Ce sont six semaines de travail, entrecoupées de retours au bercail bien sûr, entre janvier et mai. Six semaines pendant lesquelles le réalisateur esquisse un premier Tour, celui du "roadbook", un carnet de bord des étapes du Tour. D'abord celui des pilotes d'hélicoptères, où figure l'itinéraire de chacun d'entre eux, d'un point GPS à un autre, "à respecter scrupuleusement". "Même s'ils repèrent un manoir caché ou un château quelconque, ils ne doivent pas dévier de leur trajectoire", précise Jean-Maurice Ooghe. Car l'étape est tracée très précisément, et si un manoir vient se glisser entre deux châteaux prévus, les commentateurs risquent de s'emmêler les pinceaux.
Ensuite, il y a le roadbook "commentateurs", une institution dans les coulisses du Tour. C'est la bible des commentateurs du monde entier, du moins ceux qui souhaitent raconter la France telle qu'on la voit entre deux attaques de cyclistes.

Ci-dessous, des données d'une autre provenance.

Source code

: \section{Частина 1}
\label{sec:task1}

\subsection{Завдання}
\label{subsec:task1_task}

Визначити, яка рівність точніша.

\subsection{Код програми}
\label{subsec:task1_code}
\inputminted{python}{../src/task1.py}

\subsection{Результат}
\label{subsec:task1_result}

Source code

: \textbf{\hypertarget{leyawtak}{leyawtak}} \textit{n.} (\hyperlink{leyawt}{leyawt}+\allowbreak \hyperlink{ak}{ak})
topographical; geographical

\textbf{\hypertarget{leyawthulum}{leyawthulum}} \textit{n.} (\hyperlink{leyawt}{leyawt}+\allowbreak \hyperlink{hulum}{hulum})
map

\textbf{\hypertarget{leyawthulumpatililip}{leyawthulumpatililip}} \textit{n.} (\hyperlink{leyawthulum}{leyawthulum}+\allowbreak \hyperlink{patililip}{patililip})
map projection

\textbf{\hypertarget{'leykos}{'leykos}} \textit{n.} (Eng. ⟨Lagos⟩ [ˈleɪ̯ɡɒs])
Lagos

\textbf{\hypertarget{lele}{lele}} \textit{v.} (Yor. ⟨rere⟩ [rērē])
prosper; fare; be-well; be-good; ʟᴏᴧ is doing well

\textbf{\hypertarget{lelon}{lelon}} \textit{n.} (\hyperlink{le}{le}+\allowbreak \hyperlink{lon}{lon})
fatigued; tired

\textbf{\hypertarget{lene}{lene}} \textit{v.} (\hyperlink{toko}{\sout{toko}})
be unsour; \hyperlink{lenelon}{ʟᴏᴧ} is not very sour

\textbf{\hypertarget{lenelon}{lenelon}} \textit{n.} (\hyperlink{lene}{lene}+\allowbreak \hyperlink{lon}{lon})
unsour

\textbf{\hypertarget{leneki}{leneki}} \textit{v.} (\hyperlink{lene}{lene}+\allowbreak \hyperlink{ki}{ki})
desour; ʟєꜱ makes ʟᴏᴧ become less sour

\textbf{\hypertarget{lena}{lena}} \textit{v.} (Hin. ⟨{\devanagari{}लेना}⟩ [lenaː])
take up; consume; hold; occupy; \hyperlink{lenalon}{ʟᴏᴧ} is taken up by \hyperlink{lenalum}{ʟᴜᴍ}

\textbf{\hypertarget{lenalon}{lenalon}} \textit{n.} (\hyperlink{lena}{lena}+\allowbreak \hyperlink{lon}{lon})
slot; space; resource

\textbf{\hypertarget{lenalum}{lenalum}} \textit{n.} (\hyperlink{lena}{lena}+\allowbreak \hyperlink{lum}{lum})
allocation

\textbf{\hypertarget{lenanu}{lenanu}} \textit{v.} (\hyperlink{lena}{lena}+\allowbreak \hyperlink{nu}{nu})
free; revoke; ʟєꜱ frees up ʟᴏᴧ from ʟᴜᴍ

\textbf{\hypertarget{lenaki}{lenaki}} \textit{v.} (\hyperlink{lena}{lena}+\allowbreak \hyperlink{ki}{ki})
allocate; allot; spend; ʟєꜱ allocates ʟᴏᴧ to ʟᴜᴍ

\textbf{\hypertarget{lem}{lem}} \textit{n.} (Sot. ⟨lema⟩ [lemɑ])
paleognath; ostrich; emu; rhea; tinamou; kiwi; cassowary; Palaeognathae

Ce livret de "400, 500 pages", qui a par ailleurs encore pris du volume depuis que les étapes sont diffusées en intégralité, est aussi né dans l'esprit de Jean-Maurice Ooghe. "Quand j'ai commencé à insérer beaucoup d'images du patrimoine au début des années 2000, Patrick Chêne (commentateur du Tour à l'époque, ndlr) est venu me voir et m'a dit : 'Je n'ai rien à dire'. C'est là que j'ai eu l'idée d'utiliser le roadbook, et de rajouter des infos sur chaque site".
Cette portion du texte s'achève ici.